== WHAT IS REQUIRED ==
Reproduce the records precisely. Every line should be included.
---------------
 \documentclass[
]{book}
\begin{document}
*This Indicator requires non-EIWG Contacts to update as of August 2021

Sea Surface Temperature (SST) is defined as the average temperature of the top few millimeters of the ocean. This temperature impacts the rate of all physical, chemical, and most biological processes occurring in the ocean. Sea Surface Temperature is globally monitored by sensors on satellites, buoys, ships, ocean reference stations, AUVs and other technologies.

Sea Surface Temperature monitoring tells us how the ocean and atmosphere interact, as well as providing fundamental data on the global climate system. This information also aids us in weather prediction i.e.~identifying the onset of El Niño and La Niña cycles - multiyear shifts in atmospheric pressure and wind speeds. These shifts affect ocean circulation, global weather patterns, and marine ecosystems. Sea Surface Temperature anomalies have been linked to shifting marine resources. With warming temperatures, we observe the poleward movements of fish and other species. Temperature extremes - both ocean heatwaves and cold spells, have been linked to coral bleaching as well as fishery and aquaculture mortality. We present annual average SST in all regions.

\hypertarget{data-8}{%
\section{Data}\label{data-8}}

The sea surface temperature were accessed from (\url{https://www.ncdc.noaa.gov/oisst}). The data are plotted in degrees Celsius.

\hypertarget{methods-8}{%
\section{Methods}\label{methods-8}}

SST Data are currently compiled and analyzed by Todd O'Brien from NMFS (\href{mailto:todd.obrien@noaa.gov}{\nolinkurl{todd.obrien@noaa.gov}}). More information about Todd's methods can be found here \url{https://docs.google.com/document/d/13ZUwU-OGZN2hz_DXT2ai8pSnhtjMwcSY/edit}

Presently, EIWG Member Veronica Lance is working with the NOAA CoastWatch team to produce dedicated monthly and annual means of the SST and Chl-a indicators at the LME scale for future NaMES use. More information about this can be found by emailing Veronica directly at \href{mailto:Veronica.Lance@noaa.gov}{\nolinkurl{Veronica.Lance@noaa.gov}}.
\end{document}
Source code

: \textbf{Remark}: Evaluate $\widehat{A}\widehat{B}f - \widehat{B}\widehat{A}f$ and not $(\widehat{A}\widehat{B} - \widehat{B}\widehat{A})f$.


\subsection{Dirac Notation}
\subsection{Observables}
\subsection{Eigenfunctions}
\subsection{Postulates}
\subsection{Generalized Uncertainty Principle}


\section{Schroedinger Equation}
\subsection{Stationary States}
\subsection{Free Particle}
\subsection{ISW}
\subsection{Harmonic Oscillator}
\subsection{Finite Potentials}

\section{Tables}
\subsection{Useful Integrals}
---------------
== ANSWER FOR THE TASK ==
 \documentclass[
]{book}
\begin{document}
*This Indicator requires non-EIWG Contacts to update as of August 2021

Sea Surface Temperature (SST) is defined as the average temperature of the top few millimeters of the ocean. This temperature impacts the rate of all physical, chemical, and most biological processes occurring in the ocean. Sea Surface Temperature is globally monitored by sensors on satellites, buoys, ships, ocean reference stations, AUVs and other technologies.

Sea Surface Temperature monitoring tells us how the ocean and atmosphere interact, as well as providing fundamental data on the global climate system. This information also aids us in weather prediction i.e.~identifying the onset of El Niño and La Niña cycles - multiyear shifts in atmospheric pressure and wind speeds. These shifts affect ocean circulation, global weather patterns, and marine ecosystems. Sea Surface Temperature anomalies have been linked to shifting marine resources. With warming temperatures, we observe the poleward movements of fish and other species. Temperature extremes - both ocean heatwaves and cold spells, have been linked to coral bleaching as well as fishery and aquaculture mortality. We present annual average SST in all regions.

\hypertarget{data-8}{%
\section{Data}\label{data-8}}

The sea surface temperature were accessed from (\url{https://www.ncdc.noaa.gov/oisst}). The data are plotted in degrees Celsius.

\hypertarget{methods-8}{%
\section{Methods}\label{methods-8}}

SST Data are currently compiled and analyzed by Todd O'Brien from NMFS (\href{mailto:todd.obrien@noaa.gov}{\nolinkurl{todd.obrien@noaa.gov}}). More information about Todd's methods can be found here \url{https://docs.google.com/document/d/13ZUwU-OGZN2hz_DXT2ai8pSnhtjMwcSY/edit}

Presently, EIWG Member Veronica Lance is working with the NOAA CoastWatch team to produce dedicated monthly and annual means of the SST and Chl-a indicators at the LME scale for future NaMES use. More information about this can be found by emailing Veronica directly at \href{mailto:Veronica.Lance@noaa.gov}{\nolinkurl{Veronica.Lance@noaa.gov}}.
\end{document}
Source code

: \textbf{Remark}: Evaluate $\widehat{A}\widehat{B}f - \widehat{B}\widehat{A}f$ and not $(\widehat{A}\widehat{B} - \widehat{B}\widehat{A})f$.


\subsection{Dirac Notation}
\subsection{Observables}
\subsection{Eigenfunctions}
\subsection{Postulates}
\subsection{Generalized Uncertainty Principle}


\section{Schroedinger Equation}
\subsection{Stationary States}
\subsection{Free Particle}
\subsection{ISW}
\subsection{Harmonic Oscillator}
\subsection{Finite Potentials}

\section{Tables}
\subsection{Useful Integrals}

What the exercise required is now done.